How Storied Memory Makes Us Like — and Different from — Other Animals: Story + Memory, Part 3

Wrapping up my series on story and memory with two last bits of research. As with Part 2 of the series, Stephanie West Allen was probably the source of these items:

Autobiographical memory is a uniquely human form of memory. So assert Researchers Robyn Fivusha, Tilmann Habermas, Theodore E.A. Waters, and Widaad Zaman in their paper in the International Journal of Psychology, “The making of autobiographical memory: Intersections of culture, narratives and identity” (a rare academic article that can be downloaded at no cost). Their main premise, though, deals with differences in the ways parents shape autobiographical narratives for their children and the notion that parents help adolescents structure life narratives:

Autobiographical memory is a uniquely human form of memory that integrates individual experiences of self with cultural frames for understanding identities and lives. In this review, we present a theoretical and empirical overview of the sociocultural development of autobiographical memory, detailing the emergence of autobiographical memory during the preschool years and the formation of a life narrative during adolescence. More specifically, we present evidence that individual differences in parental reminiscing style are related to children’s developing autobiographical narratives. Parents who structure more elaborated coherent personal narratives with their young children have children who, by the end of the preschool years, provide more detailed and coherent personal narratives, and show a more differentiated and coherent sense of self. Narrative structuring of autobiographical remembering follows a protracted developmental course through adolescence, as individuals develop social cognitive skills for temporal understanding and causal reasoning that allows autobiographical memories to be integrated into an overarching life narrative that defines emerging identity. In addition, adolescents begin to use culturally available canonical biographical forms, life scripts, and master narratives to construct a life story and inform their own autobiographical narrative identity.
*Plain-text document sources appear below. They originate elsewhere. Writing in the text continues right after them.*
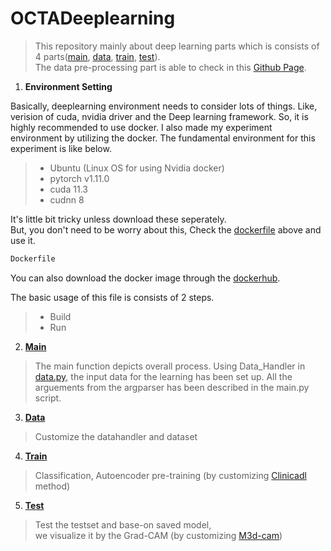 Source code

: # OCTADeeplearning

> This repository mainly about deep learning parts which is consists of 4 parts([main](#M), [data](#D), [train](#R), [test](#E)).</br>
> The data pre-processing part is able to check in this 
> [Github Page](https://github.com/nedleeds/OCTAPreprocessing).</br>

1. **Environment Setting**</br>

Basically, deeplearning environment needs to consider lots of things.
Like, verision of cuda, nvidia driver and the Deep learning framework.
So, it is highly recommended to use docker.
I also made my experiment environment by utilizing the docker.
The fundamental environment for this experiment is like below.
> - Ubuntu (Linux OS for using Nvidia docker)
> - pytorch v1.11.0
> - cuda 11.3
> - cudnn 8  

It's little bit tricky unless download these seperately.</br>
But, you don't need to be worry about this,
Check the [dockerfile](https://github.com/nedleeds/OCTADeeplearning/blob/main/Dockerfile) 
above and use it.
```dockerfile
Dockerfile
 ```
You can also download the docker image through the 
[dockerhub](https://hub.docker.com/r/paulcurk/octa3d/tags).</br>

The basic usage of this file is consists of 2 steps.
> - Build
> - Run</br>

2. **[Main](https://github.com/nedleeds/OCTADeeplearning/blob/main/main.py)** <a id="M"></a>
> The main function depicts overall process.
> Using Data_Handler in [data.py](https://github.com/nedleeds/OCTADeeplearning/blob/main/data.py),
> the input data for the learning has been set up.
> All the arguements from the argparser has been described in the main.py script.

3. **[Data](https://github.com/nedleeds/OCTADeeplearning/blob/main/data.py)** <a id="D"></a>
> Customize the datahandler and dataset

4. **[Train](https://github.com/nedleeds/OCTADeeplearning/blob/main/train.py)** <a id="R"></a> 
> Classification, Autoencoder pre-training (by customizing [Clinicadl](https://clinicadl.readthedocs.io/en/latest/Train/Details/) method)

5. **[Test](https://github.com/nedleeds/OCTADeeplearning/blob/main/test.py)** <a id="E"></a> 
> Test the testset and base-on saved model, </br>
> we visualize it by the Grad-CAM (by customizing [M3d-cam](https://github.com/MECLabTUDA/M3d-Cam))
This process continues to be socially constructed in local interactions; we present exploratory evidence that parents help adolescents structure life narratives during coconstructed reminiscing and that adolescents use parents and families as a source for their own autobiographical content and structure. Ultimately, we argue that autobiography is a critical developmental skill; narrating our personal past connects us to our selves, our families, our communities, and our cultures.

Researchers test the idea that we hunt for memories in our minds the same way some animals search for food. Ferris Jabr recently reported in Scientific American that “our brains may have evolved to forage for some kinds of memories in the same way, shifting our attention from one cluster of stored information to another depending on what each patch has to offer.” Further:

“Memory foraging” is only one way of thinking about memory–and it does not apply universally to all types of information retained in the brain–but, so far, the analogy seems to work well for particular cases of active remembering.

Now, there’s not much overt connection between this last item on memory and story — except that the “clusters of stored information” might be in story form.